Input material:

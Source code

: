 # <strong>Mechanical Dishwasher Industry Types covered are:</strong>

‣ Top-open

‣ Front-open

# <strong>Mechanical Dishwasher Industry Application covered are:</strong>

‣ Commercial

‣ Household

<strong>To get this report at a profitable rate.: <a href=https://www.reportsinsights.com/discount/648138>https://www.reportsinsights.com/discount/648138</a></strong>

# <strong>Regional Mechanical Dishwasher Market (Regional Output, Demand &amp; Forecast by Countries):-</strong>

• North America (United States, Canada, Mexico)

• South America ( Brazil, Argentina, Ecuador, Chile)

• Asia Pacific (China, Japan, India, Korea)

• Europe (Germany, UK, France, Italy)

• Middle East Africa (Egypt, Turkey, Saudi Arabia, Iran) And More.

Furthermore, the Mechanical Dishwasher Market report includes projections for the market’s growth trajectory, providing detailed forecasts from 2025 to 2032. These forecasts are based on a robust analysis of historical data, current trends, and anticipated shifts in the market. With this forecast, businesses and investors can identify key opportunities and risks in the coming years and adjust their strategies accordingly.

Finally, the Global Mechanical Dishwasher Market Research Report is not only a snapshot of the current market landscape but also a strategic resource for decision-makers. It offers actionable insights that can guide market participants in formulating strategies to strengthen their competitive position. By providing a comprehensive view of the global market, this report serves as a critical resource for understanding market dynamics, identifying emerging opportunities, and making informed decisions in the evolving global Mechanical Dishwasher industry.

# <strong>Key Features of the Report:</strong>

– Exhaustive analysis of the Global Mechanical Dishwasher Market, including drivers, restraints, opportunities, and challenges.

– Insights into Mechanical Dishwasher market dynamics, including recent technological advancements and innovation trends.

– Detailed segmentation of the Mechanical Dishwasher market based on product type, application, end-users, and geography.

What this task involves: Your answer should be a single number: the count of lines above with the word "America".

Task solution: 2